[Task prompt] How many lines of the records below contain the word "saved"? Answer with the number alone.

[Source material]
^^^^^^^^^^^^^^^^
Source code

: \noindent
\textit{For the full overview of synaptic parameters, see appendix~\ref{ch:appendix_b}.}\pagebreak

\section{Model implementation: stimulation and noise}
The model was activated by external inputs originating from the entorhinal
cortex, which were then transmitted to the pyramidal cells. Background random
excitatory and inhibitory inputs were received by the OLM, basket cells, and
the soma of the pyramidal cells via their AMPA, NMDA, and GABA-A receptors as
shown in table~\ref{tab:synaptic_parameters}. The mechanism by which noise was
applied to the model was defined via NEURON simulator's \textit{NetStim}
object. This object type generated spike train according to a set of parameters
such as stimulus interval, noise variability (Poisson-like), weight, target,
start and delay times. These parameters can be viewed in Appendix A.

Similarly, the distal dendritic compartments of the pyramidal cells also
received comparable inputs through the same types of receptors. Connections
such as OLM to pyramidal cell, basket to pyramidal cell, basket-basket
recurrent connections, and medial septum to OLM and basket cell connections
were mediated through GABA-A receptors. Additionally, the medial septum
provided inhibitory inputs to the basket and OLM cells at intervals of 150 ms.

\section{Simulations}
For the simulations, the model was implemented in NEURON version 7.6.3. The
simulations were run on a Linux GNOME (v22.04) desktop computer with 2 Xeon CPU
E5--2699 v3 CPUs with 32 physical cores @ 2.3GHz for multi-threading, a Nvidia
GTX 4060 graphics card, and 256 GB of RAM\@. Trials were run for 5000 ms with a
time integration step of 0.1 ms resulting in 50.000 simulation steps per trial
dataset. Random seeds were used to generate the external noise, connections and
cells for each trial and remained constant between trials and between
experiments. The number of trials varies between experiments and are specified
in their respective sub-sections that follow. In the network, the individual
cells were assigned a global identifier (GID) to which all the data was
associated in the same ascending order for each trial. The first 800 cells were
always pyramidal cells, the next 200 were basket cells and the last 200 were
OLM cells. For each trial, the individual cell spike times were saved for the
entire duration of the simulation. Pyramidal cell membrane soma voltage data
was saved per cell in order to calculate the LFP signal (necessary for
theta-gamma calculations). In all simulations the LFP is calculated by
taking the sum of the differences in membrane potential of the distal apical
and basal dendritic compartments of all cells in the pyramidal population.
^^^^^^^^^^^^^^^^
[Written response] 2